Il y a un test que je fais parfois en entretien technique. Je demande : "quelle est la différence entre 401 et 403 ?" La réponse correcte est simple, mais je suis toujours surpris du nombre de devs seniors qui hesitent. Et je ne les blame pas -- moi-meme j'ai confondu les deux pendant des annees.
Les codes de statut sont un vocabulaire. Comme tout vocabulaire, il faut l'apprendre une fois pour le maîtriser. Cet article est la référencé que j'aurais voulu avoir a portee de main.
La logique des familles
Le premier chiffre donne la categorie :
1xx - Information (la requete est en cours de traitement)
2xx - Succes (la requete a reussi)
3xx - Redirection (va voir ailleurs)
4xx - Erreur client (tu as fait une erreur)
5xx - Erreur serveur (j'ai fait une erreur)
Regle d'or : si tu ne connais pas un code spécifique, le comportement par défaut de la famille s'applique. Un 299 inconnu se comporte comme un 200.
1xx - Informationnel
Les 1xx sont des réponses intermediaires. Le serveur dit "j'ai compris, continue."
100 Continue : le client a envoye les headers avec Expect: 100-continue. Le serveur répond 100 pour dire "ok, envoie le body." Utile pour les gros uploads : pourquoi envoyer 500 MB de body si le serveur va rejeter la requête a cause d'un header manquant ?
# Le client demande la permission
POST /api/upload HTTP/1.1
Host: api.example.com
Content-Length: 524288000
Expect: 100-continue
# Le serveur donne le feu vert
HTTP/1.1 100 Continue
# Le client envoie le body
[524 MB de donnees]
# Le serveur repond pour de vrai
HTTP/1.1 201 Created
101 Switching Protocols : le serveur accepte de changer de protocole. C'est le mecanisme utilise pour l'upgrade vers WebSocket :
HTTP/1.1 101 Switching Protocols
Upgrade: websocket
Connection: Upgrade
Apres ce 101, la connexion n'est plus du HTTP. C'est du WebSocket.
2xx - Succes
200 OK : la requête a reussi. Le body contient le résultat. C'est le code par défaut pour les GET reussis.

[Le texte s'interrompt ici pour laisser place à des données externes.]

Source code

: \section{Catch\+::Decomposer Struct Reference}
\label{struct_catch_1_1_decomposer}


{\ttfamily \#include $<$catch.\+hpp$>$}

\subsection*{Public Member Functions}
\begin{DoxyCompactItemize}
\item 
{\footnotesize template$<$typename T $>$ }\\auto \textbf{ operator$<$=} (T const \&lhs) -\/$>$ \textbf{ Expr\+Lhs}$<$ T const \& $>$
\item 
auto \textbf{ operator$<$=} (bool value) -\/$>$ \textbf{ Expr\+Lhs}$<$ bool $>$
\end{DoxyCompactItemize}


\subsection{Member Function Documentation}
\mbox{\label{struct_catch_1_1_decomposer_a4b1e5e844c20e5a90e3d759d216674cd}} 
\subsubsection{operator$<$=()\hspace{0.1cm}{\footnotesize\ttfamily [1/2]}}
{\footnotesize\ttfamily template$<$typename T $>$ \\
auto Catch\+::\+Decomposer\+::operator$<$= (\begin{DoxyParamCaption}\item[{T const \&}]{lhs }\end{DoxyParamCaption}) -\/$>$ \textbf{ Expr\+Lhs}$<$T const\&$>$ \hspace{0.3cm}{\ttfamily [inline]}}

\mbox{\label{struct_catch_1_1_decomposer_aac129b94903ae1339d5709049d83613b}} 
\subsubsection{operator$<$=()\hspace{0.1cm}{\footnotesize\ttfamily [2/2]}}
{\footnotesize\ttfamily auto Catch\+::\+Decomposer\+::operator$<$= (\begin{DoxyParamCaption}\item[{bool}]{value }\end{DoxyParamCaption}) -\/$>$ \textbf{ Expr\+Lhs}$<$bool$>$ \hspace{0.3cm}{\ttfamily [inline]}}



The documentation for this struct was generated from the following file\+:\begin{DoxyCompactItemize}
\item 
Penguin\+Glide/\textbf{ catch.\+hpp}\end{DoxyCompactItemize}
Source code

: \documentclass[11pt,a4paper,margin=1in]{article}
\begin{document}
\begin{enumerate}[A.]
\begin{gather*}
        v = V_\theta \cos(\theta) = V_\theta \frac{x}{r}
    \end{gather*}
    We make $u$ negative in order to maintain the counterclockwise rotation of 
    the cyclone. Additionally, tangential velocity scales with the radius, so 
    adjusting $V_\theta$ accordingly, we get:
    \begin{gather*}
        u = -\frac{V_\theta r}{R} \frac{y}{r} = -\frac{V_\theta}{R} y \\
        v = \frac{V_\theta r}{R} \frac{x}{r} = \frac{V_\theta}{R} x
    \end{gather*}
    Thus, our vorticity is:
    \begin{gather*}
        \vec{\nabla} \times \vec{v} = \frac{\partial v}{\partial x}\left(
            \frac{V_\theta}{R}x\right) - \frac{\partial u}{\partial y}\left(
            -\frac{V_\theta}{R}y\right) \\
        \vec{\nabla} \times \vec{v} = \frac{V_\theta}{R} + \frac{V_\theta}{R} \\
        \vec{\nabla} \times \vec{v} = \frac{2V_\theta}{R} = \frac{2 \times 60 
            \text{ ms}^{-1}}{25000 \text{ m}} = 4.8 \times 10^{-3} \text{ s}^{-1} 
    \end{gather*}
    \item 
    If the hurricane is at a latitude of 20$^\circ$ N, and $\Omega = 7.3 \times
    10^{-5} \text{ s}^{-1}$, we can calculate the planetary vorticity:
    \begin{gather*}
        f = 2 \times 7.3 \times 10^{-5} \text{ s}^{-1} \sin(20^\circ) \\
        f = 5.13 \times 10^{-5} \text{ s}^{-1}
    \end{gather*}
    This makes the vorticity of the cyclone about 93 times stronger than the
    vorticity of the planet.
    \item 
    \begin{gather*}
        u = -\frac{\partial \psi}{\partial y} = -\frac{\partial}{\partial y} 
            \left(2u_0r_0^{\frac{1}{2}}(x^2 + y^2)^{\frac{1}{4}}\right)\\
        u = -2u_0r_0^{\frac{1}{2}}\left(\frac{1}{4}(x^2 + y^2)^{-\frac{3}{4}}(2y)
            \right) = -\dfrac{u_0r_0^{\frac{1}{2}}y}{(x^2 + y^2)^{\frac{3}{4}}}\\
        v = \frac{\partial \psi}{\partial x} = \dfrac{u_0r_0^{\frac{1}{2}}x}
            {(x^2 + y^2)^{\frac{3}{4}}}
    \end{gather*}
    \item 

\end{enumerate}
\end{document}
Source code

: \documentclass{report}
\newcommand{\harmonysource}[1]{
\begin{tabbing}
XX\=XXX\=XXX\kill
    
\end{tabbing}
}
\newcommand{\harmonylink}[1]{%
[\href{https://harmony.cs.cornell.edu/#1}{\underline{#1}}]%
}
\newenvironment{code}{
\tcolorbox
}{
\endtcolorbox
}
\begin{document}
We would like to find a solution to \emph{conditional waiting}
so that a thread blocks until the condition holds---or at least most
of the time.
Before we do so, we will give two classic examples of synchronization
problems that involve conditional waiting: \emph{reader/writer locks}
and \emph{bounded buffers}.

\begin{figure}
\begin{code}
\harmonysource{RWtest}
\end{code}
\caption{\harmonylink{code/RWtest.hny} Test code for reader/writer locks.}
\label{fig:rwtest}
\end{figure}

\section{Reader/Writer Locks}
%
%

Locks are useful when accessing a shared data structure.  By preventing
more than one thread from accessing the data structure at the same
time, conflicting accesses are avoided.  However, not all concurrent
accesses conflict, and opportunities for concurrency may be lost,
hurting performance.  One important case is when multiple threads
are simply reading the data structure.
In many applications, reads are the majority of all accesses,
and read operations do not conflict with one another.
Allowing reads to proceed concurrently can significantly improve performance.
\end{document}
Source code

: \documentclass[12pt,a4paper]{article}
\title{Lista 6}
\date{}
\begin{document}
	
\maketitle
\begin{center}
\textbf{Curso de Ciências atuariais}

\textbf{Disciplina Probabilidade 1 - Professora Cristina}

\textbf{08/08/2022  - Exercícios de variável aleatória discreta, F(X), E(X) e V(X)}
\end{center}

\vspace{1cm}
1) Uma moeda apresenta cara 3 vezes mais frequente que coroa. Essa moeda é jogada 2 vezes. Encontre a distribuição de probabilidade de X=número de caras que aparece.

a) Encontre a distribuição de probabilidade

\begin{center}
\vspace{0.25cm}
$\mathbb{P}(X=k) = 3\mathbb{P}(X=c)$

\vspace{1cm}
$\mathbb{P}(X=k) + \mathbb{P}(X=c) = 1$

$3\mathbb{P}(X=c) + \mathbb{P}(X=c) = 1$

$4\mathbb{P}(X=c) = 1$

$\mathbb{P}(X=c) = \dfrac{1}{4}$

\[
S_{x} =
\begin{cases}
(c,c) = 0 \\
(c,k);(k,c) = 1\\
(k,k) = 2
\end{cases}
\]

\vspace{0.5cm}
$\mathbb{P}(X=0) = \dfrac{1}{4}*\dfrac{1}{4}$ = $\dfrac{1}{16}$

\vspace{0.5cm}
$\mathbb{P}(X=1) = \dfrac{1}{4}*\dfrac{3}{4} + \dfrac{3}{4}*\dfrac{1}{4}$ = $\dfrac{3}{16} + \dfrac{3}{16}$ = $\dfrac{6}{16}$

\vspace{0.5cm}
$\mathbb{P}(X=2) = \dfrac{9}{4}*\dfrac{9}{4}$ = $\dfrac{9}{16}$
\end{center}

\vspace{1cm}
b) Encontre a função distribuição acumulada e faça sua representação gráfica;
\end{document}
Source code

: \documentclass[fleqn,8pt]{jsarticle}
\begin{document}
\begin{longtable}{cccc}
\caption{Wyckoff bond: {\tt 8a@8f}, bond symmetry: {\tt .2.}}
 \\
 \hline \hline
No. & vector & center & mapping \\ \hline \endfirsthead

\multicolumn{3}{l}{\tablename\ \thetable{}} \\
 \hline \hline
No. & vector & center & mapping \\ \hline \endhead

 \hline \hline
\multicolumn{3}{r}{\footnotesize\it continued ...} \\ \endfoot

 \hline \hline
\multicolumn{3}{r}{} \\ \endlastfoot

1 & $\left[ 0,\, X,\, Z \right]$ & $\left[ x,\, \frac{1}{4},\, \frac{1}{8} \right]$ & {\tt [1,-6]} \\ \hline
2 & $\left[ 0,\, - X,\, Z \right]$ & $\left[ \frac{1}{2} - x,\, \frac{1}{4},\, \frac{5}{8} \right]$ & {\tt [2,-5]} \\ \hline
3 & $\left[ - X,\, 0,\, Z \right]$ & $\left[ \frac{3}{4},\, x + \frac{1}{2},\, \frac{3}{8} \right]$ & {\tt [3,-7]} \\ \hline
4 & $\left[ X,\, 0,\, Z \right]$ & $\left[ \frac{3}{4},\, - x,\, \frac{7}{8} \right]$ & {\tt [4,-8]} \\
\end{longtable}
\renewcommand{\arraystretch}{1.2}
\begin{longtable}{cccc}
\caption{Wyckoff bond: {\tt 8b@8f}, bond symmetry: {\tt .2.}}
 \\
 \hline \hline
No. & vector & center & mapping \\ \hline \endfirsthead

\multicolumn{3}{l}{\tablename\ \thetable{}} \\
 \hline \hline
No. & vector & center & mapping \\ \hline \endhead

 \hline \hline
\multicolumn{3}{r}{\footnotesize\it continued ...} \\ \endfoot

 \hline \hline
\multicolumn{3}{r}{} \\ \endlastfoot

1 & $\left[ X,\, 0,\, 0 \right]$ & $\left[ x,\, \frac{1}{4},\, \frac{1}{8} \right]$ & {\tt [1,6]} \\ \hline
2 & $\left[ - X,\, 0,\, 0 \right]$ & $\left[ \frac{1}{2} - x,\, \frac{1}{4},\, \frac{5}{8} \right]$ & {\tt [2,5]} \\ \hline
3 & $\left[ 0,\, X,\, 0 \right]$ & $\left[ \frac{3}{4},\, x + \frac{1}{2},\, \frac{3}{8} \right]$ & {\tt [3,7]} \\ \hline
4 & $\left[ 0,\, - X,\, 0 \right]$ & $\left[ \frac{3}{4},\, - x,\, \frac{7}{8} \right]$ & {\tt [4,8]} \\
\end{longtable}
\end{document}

201 Created : une nouvelle ressource a ete créée. Le header Location devrait pointer vers la nouvelle ressource :
HTTP/1.1 201 Created
Location: /api/users/42
Content-Type: application/json
{"id": 42, "name": "Alice"}
204 No Content : la requête a reussi mais il n'y a rien a retourner. Typique pour les DELETE et les PUT reussis quand le client n'a pas besoin de la ressource mise à jour.
HTTP/1.1 204 No Content
Pas de body. Pas de Content-Length. Rien.
206 Partial Content : le serveur retourne une partie de la ressource. Utilise pour le telechargement partiel (résumé download) et le streaming video :
GET /video.mp4 HTTP/1.1
Range: bytes=1000-1999
HTTP/1.1 206 Partial Content
Content-Range: bytes 1000-1999/50000
Content-Length: 1000
3xx - Redirection
Les 3xx redirigent le client vers une autre URL. Le header Location contient la destination.
301 Moved Permanently : la ressource a change d'URL définitivement. Les navigateurs et les moteurs de recherche mettent à jour leurs références. Le cache stocke cette redirection.
HTTP/1.1 301 Moved Permanently
Location: https://www.example.com/new-page
Attention : historiquement, les navigateurs changeaient la méthode POST en GET lors d'un 301. C'est un bug devenu standard.
302 Found : redirection temporaire. Meme problème que 301 avec le changement de méthode.
304 Not Modified : pas vraiment une redirection. Le client a envoye un header conditionnel (If-None-Match ou If-Modified-Since), et le serveur dit "rien n'a change, utilise ta copie en cache." Pas de body dans la réponse.
GET /api/data HTTP/1.1
If-None-Match: "abc123"
HTTP/1.1 304 Not Modified
ETag: "abc123"
307 Temporary Redirect : comme 302 mais garantit que la méthode ne change pas. Un POST redirige vers un POST.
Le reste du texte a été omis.